→ GOAL OF THE EXERCISE
Look through the records and copy every line in which "longtable" appears.
--------------------
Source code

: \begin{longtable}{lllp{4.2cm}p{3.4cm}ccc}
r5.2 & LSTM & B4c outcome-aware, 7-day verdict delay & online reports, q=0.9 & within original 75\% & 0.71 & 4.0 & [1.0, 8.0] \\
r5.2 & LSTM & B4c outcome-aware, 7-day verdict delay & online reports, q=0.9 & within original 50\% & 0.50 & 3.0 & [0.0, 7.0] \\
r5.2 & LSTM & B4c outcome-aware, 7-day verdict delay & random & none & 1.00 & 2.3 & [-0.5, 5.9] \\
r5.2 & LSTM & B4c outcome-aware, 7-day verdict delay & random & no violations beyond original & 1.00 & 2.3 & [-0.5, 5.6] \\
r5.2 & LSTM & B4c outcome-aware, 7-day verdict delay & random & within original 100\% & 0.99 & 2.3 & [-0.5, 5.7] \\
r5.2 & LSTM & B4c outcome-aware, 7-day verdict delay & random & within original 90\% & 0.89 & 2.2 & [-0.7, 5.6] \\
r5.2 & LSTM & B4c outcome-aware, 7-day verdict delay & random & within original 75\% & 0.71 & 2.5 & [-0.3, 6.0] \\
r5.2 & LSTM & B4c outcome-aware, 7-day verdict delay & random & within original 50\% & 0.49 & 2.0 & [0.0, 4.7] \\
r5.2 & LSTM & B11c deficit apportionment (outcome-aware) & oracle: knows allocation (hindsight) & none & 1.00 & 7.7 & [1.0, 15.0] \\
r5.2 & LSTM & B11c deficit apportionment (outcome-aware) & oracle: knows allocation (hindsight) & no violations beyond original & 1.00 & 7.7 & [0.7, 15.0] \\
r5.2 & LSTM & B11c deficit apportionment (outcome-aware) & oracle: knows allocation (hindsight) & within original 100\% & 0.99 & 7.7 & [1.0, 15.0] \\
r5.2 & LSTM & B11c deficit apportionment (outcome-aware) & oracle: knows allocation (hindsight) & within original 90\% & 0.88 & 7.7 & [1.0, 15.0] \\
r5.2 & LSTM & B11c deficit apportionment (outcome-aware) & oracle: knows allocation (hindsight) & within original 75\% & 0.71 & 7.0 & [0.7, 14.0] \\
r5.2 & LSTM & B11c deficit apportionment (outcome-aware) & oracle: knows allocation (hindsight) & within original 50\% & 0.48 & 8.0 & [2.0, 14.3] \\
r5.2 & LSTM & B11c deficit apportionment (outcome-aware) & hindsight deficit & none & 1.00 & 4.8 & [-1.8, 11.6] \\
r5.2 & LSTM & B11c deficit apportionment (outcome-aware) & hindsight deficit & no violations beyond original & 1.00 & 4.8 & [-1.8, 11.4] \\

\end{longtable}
--------------------
→ RESPONSE
: \begin{longtable}{lllp{4.2cm}p{3.4cm}ccc}
\end{longtable}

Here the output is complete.